Stored records
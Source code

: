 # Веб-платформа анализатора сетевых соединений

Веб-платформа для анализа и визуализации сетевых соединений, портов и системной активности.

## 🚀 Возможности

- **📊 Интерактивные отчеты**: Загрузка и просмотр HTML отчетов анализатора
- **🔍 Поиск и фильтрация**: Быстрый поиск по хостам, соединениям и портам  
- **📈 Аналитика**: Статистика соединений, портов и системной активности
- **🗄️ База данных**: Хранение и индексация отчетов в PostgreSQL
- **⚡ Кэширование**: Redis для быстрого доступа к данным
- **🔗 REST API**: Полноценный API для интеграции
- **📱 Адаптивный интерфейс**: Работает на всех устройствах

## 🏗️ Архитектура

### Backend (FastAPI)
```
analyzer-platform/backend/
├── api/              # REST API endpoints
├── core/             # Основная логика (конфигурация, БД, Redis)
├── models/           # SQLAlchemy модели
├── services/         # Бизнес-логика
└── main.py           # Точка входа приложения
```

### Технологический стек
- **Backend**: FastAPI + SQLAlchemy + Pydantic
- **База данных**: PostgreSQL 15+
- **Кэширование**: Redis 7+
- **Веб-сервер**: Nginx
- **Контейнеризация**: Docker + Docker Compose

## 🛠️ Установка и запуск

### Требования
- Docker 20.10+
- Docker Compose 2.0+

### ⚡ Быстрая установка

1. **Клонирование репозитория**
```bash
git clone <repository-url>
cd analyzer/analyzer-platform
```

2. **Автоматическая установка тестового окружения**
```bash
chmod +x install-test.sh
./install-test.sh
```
==
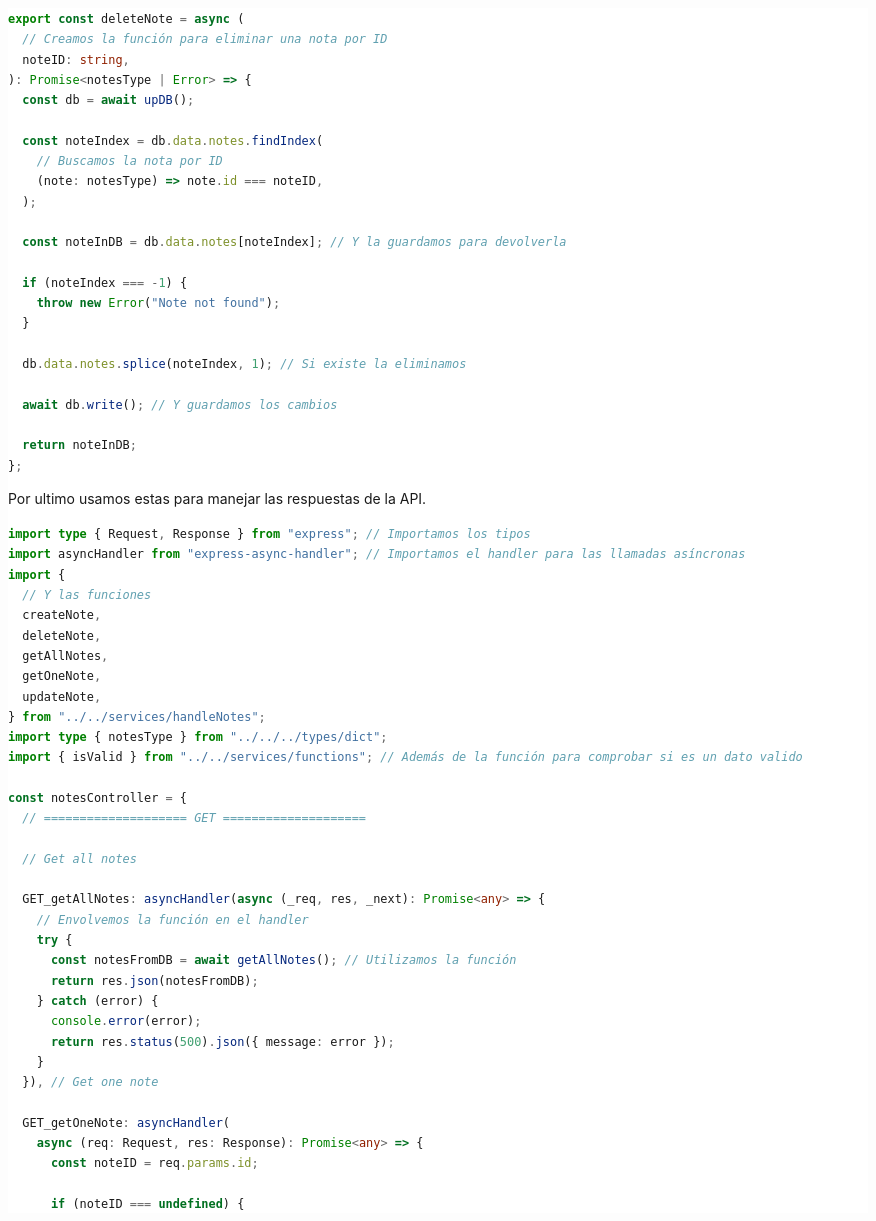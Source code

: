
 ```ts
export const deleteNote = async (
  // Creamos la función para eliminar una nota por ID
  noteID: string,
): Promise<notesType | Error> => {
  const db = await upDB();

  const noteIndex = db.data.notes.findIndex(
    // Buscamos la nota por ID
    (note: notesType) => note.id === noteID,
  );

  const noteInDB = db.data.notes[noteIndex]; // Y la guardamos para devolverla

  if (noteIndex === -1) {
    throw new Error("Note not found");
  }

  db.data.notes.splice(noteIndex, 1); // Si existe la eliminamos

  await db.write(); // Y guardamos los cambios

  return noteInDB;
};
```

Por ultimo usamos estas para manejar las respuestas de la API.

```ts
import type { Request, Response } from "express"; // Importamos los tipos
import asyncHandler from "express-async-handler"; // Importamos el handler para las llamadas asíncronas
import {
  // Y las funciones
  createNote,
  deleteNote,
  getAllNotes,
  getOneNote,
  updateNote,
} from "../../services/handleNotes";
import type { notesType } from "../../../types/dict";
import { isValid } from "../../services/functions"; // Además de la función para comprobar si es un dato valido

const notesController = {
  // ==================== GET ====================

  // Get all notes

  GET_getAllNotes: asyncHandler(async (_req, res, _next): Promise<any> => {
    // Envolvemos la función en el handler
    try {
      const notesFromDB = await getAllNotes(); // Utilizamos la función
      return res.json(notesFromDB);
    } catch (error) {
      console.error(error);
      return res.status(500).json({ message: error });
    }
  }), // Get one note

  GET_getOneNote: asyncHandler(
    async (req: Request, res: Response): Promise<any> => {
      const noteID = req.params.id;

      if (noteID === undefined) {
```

= Exercise prompt =
Gather every line from the entries above where the word "express" appears, and copy them.

= Exercise answer =
import type { Request, Response } from "express"; // Importamos los tipos
import asyncHandler from "express-async-handler"; // Importamos el handler para las llamadas asíncronas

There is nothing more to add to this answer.